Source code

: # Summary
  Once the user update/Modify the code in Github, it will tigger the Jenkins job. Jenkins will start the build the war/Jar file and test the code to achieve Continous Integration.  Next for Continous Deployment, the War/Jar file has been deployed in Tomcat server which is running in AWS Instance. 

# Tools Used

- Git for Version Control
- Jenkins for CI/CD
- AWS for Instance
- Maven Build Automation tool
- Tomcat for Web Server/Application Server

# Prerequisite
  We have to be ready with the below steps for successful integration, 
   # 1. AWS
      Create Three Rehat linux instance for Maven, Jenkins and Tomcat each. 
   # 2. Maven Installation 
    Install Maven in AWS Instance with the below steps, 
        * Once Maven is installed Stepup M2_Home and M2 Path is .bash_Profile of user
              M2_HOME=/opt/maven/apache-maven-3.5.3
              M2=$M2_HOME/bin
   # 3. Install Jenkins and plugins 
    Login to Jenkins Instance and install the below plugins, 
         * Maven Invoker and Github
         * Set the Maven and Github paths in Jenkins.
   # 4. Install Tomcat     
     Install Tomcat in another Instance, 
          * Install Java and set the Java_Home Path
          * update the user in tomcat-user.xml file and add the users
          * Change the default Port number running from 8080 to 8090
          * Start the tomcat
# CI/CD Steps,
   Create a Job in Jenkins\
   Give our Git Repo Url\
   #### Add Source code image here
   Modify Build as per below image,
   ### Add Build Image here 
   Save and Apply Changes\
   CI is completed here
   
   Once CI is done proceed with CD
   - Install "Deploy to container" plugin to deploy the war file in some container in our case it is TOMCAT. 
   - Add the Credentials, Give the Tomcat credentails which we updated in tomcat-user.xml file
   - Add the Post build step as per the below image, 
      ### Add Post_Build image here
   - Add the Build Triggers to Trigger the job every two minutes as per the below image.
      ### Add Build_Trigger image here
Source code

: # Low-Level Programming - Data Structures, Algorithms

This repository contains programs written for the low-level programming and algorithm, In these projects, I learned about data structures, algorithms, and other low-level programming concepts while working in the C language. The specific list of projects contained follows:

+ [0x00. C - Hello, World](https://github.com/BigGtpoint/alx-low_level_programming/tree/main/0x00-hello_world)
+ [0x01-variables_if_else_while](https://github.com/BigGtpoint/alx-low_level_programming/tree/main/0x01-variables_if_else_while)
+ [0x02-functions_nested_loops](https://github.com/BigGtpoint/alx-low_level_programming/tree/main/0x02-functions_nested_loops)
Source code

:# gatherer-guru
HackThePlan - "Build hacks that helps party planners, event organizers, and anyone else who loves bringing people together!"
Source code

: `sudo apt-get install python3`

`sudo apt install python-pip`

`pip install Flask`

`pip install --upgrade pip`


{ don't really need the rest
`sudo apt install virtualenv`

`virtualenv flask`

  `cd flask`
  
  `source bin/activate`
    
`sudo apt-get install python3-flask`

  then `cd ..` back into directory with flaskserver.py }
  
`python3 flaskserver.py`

--

## What is required
Within the entries above, report how many lines include "flaskserver", and keep the answer to the number.

## Exercise result
2